Scan the records for lines with the string "linewidth". Say how many there are, and add nothing.

** DATA SECTION follows **

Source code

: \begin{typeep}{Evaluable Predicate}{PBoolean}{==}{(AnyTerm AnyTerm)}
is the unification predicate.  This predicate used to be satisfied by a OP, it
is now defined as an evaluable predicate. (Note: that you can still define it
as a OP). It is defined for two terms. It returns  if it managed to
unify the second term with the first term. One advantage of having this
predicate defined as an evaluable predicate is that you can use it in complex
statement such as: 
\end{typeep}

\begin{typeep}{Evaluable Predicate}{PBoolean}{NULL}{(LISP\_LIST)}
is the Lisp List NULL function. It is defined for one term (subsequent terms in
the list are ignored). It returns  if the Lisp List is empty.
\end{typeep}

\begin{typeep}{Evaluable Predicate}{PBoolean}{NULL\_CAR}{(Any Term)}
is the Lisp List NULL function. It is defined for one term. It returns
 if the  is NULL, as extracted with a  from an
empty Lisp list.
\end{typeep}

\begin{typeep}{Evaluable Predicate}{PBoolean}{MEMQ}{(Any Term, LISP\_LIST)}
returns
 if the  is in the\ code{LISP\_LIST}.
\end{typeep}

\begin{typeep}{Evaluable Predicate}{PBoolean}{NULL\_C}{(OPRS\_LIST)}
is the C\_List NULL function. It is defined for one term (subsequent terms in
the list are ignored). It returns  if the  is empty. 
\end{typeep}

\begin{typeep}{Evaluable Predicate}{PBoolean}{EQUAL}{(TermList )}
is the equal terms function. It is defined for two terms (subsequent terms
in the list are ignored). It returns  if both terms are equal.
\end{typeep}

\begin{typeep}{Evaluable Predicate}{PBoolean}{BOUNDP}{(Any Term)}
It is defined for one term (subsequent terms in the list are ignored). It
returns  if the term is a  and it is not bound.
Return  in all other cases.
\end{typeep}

** End of DATA SECTION **
** DATA SECTION follows **

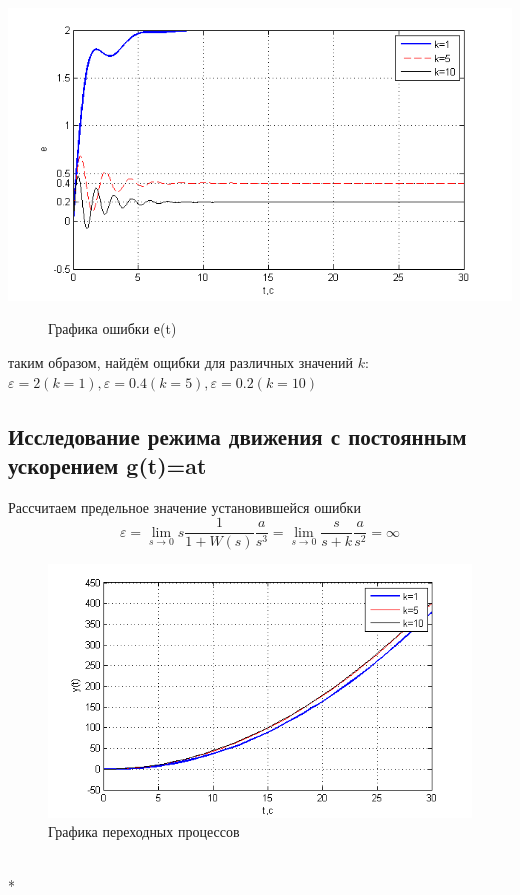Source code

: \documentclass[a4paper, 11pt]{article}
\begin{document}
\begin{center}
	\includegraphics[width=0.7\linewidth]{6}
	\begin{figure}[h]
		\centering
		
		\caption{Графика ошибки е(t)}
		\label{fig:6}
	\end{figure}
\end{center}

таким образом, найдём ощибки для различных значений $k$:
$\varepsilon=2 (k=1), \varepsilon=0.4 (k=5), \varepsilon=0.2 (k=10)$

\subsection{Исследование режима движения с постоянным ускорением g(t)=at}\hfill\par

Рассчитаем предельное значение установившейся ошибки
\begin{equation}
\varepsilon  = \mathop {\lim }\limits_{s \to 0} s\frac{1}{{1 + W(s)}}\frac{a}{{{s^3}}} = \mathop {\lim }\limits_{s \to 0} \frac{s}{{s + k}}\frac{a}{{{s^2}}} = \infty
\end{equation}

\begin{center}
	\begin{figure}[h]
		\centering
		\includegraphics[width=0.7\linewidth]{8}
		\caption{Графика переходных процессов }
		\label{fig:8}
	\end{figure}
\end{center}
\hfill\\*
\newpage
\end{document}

** End of DATA SECTION **

▸ **OUTPUT OF THE TASK**: 2